Other dishes I sampled were uneven, seeming to falter in many of the same ways as the food described in this paper’s three-star review of The Front Room from 2011. Our then-reviewer praised the still-admirable skillet corn bread ($2.50/slice) but went on to describe the need for the kitchen to do a little more “hovering and tasting …”

I had much the same feeling when I sampled the undercooked side of roasted Brussels sprouts ($6), and again when I dug into my enormous serving of gnocchi with mussels, seared pork belly and butternut squash ($19). Components of the dish were excellent, like plump Bangs Island mussels glistening with oniony broth, or chunks of crisp, salty pork belly. But the main ingredient, airy ping-pong-ball-sized gnocchi that are seared separately then added to the pan with lots of thyme and butter, were nearly flavorless. Only when you get a bite with every single element does the dish come together, and that’s no easy feat with dozens of shells in the way.

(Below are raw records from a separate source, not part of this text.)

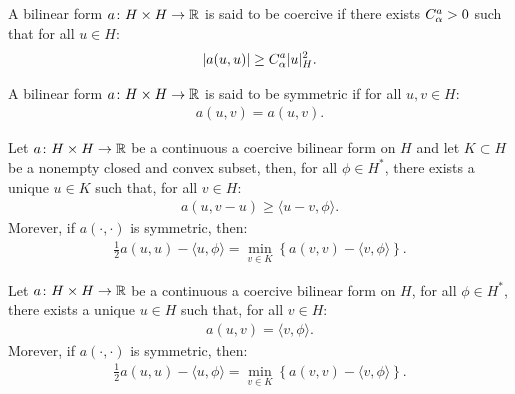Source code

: \begin{definition}
    A bilinear form $a \colon H \times H \rightarrow \mathbb{R}$ is said to be coercive if there exists $C^{a}_{\alpha} > 0$ such that for all $u \in H$:
    \begin{gather}
        \lvert a(u, u) \rvert \geq C^{a}_{\alpha} \lvert u \rvert_H^2.
    \end{gather}
\end{definition}

\begin{definition}
    A bilinear form $a \colon H \times H \rightarrow \mathbb{R}$ is said to be symmetric if for all $u, v \in H$:
    \begin{gather}
        a(u, v) = a(u, v).
    \end{gather}
\end{definition}

\begin{theorem}[Stampacchia]
    Let $a \colon H \times H \rightarrow \mathbb{R}$ be a continuous a coercive bilinear form on $H$ and let $K \subset H$ be a nonempty closed and convex subset, then, for all $\phi \in H^*$, there exists a unique $u \in K$ such that, for all $v \in H$:
    \begin{gather}
        a(u, v - u) \geq \langle u - v, \phi \rangle.
    \end{gather}
    Morever, if $a(\cdot, \cdot)$ is symmetric, then:
    \begin{gather}
        \frac{1}{2} a(u, u) - \langle u, \phi \rangle = \min_{v \in K} \left\{ a(v, v) - \langle v, \phi \rangle \right\}.
    \end{gather}
\end{theorem}

\begin{corollary}
    Let $a \colon H \times H \rightarrow \mathbb{R}$ be a continuous a coercive bilinear form on $H$, for all $\phi \in H^*$, there exists a unique $u \in H$ such that, for all $v \in H$:
    \begin{gather}
        a(u, v) = \langle v, \phi \rangle.
    \end{gather}
    Morever, if $a(\cdot, \cdot)$ is symmetric, then:
    \begin{gather}
        \frac{1}{2} a(u, u) - \langle u, \phi \rangle = \min_{v \in K} \left\{ a(v, v) - \langle v, \phi \rangle \right\}.
    \end{gather}
\end{corollary}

The salmon pastrami with horseradish aioli, capers and homemade Maine brown bread ($12) is similarly a tweak or two away from reaching its full potential. There’s nothing to fault in the slow-smoked salmon; it’s just fatty enough to mute the vivid crackles of pepper and acidic bite of pickled onions. But the disc of already-moist steamed bread at the bottom goes mushy very quickly – it needs more of a barrier to keep it intact. The molasses-rich bread is also probably the wrong choice as a base; the acid and salt from the ingredients piled on top of it amplify its sweetness making it taste like a bran muffin.

The salmon pastrami topped a disc of homemade brown bread.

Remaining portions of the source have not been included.